Thanks to the nature of the Internet, I’ve been fortunate to have friends in many countries and time-zones around the world. Furthermore, thanks to the ubiquitous nature of the English language, I’ve been able to communicate with most of them without having to resort to my incredibly poor Spanish, or entirely non-existent proficiency with any other language whatsoever.
When it comes to my actual feet, it wasn’t until last year that I had travelled far. My prior thirty-seven years of life could be summarized with small journeys across the west coast of the USA, going as far south as California and as far north as Washington.
Heck, it wasn’t until this year that I’ve visited the east coast of the USA, travelling to Florida for uWestFest. Of course, as it turns out my country is a staggeringly vast one by comparison to most, as proven by the fact that it took less time for developers from England to reach Florida by plane than it did for me to do so from Seattle.
It was coincidence that my financial ability to travel more extensively lined up with my growing participation in the Umbraco community. I was fortunate enough to speak at Umbraco UK Festival in London last year, and finally made it to the promised land of Copenhagen for Codegarden this year. My passport finally had some stamps.
As far as I’ve gone, what impresses me at every major Umbraco event I’ve attended is how much farther others have travelled. Despite being the plucky newcomer of Umbraco festivals, at uWestFest we saw attendees from Europe and South America. And at CodeGarden there was a developer from Mauritius and several jet-lagged Australians who had been in transit for more than 24 hours!
I know that our community isn’t the only one to create such passion in its members, but in my life experience I’ve never personally been part of a movement of any kind that ran as deep and far as Umbraco does with its developers. It’s a mere content management system, a convenient bit of software for websites. Yet, for some reason, I care about it, deeply. I track the hashtag on Twitter daily. I visit the forums. I follow complete strangers in social media and have made friends with them with nothing more in common than the software we work with.
Skrift came about from this community’s passion, and a desire to help foster it. And the international nature of its readership humbles me. We’ve been fortunate to have readers and authors on both sides of the Atlantic, joining the Americas and Europe together. Our breakdown of visitors geographically are unsurprising at the top, with western Europe and the USA taking the top spots.
And then there’s the other, surprising part of the list.

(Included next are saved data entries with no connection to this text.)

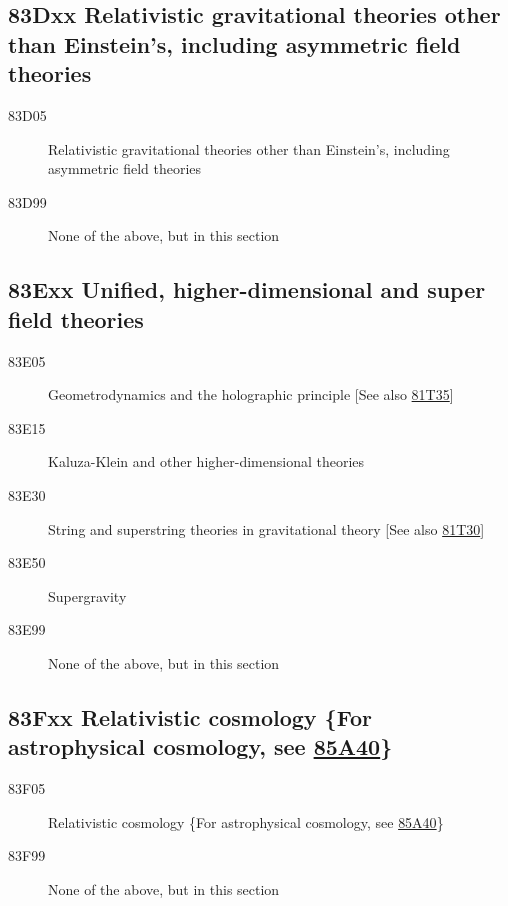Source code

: \documentclass[letterpaper]{article}
\begin{document}
\subsection*{83Dxx  Relativistic gravitational theories other than Einstein's, including asymmetric field theories }\label{83Dxx}
\begin{description}  
\item [83D05]\label{83D05} Relativistic gravitational theories other than Einstein's, including asymmetric field theories
\item [83D99]\label{83D99} None of the above, but in this section
\end{description}
\subsection*{83Exx  Unified, higher-dimensional and super field theories }\label{83Exx}
\begin{description}  
\item [83E05]\label{83E05} Geometrodynamics and the holographic principle [See also \hyperref[81T35]{81T35}]
\item [83E15]\label{83E15} Kaluza-Klein and other higher-dimensional theories
\item [83E30]\label{83E30} String and superstring theories in gravitational theory [See also \hyperref[81T30]{81T30}]
\item [83E50]\label{83E50} Supergravity
\item [83E99]\label{83E99} None of the above, but in this section
\end{description}
\subsection*{83Fxx  Relativistic cosmology \{For astrophysical cosmology, see \hyperref[85A40]{85A40}\} }\label{83Fxx}
\begin{description}  
\item [83F05]\label{83F05} Relativistic cosmology \{For astrophysical cosmology, see \hyperref[85A40]{85A40}\}
\item [83F99]\label{83F99} None of the above, but in this section
\end{description}
\end{document}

The ninth and tenth highest number of visitors by country belong to China and Japan. Last month, each brought roughly two percent of the traffic to our site, and fill similar numbers in our newsletter’s subscription list. These are small percentages to be sure, but in my opinion not insignificant ones, especially when you consider the relatively lower percentage of English-speaking members of those countries.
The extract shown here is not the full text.